━━━ Given entries

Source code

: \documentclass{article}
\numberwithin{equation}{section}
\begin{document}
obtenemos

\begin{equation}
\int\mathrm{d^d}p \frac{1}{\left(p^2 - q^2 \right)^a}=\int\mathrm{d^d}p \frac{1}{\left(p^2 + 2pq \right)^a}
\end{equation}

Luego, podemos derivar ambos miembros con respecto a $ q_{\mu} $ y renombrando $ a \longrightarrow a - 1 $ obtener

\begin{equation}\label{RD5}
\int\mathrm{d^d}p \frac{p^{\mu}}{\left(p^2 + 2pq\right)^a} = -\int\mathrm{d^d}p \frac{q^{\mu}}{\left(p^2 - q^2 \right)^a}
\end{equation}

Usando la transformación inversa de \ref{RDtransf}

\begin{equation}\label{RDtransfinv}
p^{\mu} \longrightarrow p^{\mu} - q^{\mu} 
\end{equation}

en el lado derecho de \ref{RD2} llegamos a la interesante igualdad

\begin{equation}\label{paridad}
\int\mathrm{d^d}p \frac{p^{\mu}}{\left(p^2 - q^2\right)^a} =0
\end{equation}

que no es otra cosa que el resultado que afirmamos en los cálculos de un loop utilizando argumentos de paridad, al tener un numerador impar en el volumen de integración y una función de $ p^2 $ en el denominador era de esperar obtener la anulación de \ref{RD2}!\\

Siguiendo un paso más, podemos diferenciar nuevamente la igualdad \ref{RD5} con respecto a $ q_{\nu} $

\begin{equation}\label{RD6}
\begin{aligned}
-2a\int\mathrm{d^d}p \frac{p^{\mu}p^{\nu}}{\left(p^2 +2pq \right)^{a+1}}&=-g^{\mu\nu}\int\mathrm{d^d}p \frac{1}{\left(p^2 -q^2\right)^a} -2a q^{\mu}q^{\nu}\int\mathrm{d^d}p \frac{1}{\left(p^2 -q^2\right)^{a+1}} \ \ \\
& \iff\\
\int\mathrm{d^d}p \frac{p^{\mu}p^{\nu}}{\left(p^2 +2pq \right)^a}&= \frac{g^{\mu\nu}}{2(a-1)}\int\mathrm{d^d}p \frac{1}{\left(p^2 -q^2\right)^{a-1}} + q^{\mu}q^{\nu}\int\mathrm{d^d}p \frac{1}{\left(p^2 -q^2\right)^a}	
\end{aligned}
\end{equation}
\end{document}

━━━━━━

Task goal =
Using the records above, please retype only the run of lines from the line holding "Siguiendo un paso" through the last line, both ends included.

Task output =
Siguiendo un paso más, podemos diferenciar nuevamente la igualdad \ref{RD5} con respecto a $ q_{\nu} $

\begin{equation}\label{RD6}
\begin{aligned}
-2a\int\mathrm{d^d}p \frac{p^{\mu}p^{\nu}}{\left(p^2 +2pq \right)^{a+1}}&=-g^{\mu\nu}\int\mathrm{d^d}p \frac{1}{\left(p^2 -q^2\right)^a} -2a q^{\mu}q^{\nu}\int\mathrm{d^d}p \frac{1}{\left(p^2 -q^2\right)^{a+1}} \ \ \\
& \iff\\
\int\mathrm{d^d}p \frac{p^{\mu}p^{\nu}}{\left(p^2 +2pq \right)^a}&= \frac{g^{\mu\nu}}{2(a-1)}\int\mathrm{d^d}p \frac{1}{\left(p^2 -q^2\right)^{a-1}} + q^{\mu}q^{\nu}\int\mathrm{d^d}p \frac{1}{\left(p^2 -q^2\right)^a}	
\end{aligned}
\end{equation}
\end{document}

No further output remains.